What the exercise asks: Restate word for word the lines of the entries below, starting with the line that holds "Sensitive data threat detection is powered" and ending with the line that holds "showing how Defender", and no others.

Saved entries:
Segment Open
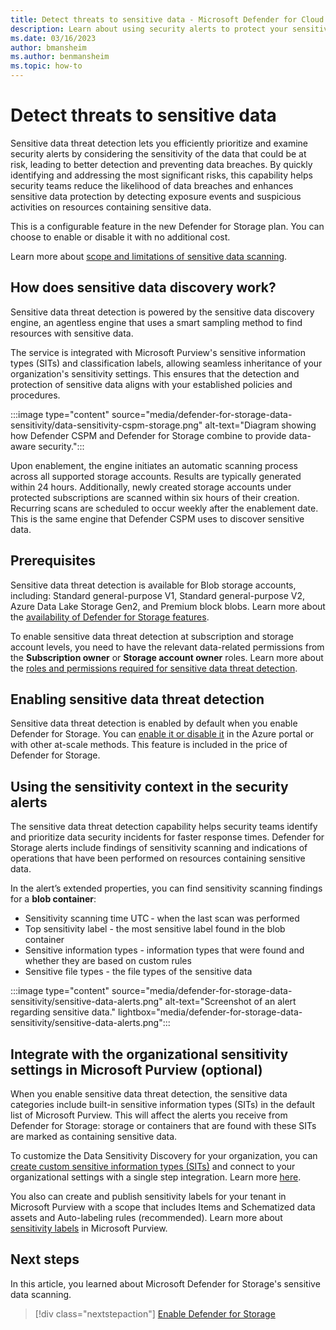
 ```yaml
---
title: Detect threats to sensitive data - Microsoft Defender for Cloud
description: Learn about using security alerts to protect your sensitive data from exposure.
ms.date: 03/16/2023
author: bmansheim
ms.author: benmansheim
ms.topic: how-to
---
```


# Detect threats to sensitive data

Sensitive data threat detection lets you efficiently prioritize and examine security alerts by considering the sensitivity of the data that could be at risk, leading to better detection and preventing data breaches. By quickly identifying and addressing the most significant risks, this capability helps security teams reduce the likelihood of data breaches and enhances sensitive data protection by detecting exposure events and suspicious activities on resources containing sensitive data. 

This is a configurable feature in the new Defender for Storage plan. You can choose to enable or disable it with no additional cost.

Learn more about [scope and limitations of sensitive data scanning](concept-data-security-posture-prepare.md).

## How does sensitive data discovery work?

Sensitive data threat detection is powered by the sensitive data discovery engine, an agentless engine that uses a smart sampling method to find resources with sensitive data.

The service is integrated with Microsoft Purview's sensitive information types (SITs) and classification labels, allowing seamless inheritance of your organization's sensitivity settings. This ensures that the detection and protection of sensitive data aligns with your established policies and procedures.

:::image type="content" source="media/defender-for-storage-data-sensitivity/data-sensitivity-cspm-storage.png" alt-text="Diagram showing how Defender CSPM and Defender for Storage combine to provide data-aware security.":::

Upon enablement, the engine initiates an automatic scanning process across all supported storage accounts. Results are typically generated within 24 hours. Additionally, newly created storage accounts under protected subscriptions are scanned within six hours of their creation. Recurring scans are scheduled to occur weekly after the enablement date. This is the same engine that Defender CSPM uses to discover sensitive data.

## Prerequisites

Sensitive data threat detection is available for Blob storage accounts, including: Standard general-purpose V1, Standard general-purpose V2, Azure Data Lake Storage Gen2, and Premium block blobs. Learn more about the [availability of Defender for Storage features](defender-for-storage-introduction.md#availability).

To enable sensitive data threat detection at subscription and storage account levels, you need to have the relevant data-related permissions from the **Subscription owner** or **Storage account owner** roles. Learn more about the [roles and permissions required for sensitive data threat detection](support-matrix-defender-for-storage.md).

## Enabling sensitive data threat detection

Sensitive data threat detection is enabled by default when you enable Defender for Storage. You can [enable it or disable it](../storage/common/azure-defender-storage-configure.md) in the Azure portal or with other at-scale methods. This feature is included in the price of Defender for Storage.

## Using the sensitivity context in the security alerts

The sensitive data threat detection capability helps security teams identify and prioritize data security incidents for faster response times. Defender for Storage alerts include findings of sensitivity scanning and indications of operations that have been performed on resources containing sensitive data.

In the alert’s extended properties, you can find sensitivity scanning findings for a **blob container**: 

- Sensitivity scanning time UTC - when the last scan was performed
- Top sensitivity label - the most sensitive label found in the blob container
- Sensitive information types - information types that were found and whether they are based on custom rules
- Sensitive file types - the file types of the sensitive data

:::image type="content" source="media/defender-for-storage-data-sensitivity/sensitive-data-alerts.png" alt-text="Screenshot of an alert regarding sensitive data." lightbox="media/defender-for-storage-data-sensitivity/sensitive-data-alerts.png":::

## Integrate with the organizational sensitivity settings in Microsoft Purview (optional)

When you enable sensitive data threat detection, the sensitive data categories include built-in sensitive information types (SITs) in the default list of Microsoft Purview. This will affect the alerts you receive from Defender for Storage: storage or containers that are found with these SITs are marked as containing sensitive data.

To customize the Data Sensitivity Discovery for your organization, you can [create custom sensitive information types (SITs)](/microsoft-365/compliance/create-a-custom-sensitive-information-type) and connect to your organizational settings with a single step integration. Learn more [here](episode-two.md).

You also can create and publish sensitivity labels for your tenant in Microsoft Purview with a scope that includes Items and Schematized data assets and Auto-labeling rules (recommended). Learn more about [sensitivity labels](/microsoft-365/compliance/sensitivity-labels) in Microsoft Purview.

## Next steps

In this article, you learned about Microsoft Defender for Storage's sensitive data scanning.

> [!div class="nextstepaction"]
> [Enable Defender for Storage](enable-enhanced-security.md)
Segment Closed
Segment Open
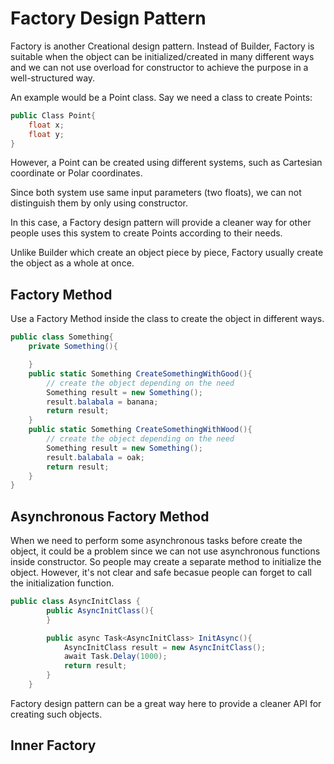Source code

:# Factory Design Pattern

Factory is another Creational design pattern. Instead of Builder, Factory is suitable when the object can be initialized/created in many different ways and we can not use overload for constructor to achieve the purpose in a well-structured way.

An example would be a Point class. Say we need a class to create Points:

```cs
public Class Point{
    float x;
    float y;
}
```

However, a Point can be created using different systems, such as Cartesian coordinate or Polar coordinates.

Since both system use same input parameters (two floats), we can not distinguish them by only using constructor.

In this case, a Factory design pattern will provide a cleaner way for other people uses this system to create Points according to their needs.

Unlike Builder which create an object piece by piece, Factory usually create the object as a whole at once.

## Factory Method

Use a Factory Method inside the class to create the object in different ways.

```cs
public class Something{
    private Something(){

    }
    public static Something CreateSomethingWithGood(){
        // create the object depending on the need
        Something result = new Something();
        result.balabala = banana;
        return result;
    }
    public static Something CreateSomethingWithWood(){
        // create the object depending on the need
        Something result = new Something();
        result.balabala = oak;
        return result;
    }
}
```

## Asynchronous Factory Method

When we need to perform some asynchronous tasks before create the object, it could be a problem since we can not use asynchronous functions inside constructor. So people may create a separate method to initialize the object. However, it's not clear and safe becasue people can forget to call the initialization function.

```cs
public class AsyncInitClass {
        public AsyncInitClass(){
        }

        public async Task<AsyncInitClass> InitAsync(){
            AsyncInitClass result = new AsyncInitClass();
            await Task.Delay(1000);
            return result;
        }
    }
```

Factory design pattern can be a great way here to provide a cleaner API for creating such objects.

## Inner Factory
Segment Closed
Answer:
Sensitive data threat detection is powered by the sensitive data discovery engine, an agentless engine that uses a smart sampling method to find resources with sensitive data.

The service is integrated with Microsoft Purview's sensitive information types (SITs) and classification labels, allowing seamless inheritance of your organization's sensitivity settings. This ensures that the detection and protection of sensitive data aligns with your established policies and procedures.

:::image type="content" source="media/defender-for-storage-data-sensitivity/data-sensitivity-cspm-storage.png" alt-text="Diagram showing how Defender CSPM and Defender for Storage combine to provide data-aware security.":::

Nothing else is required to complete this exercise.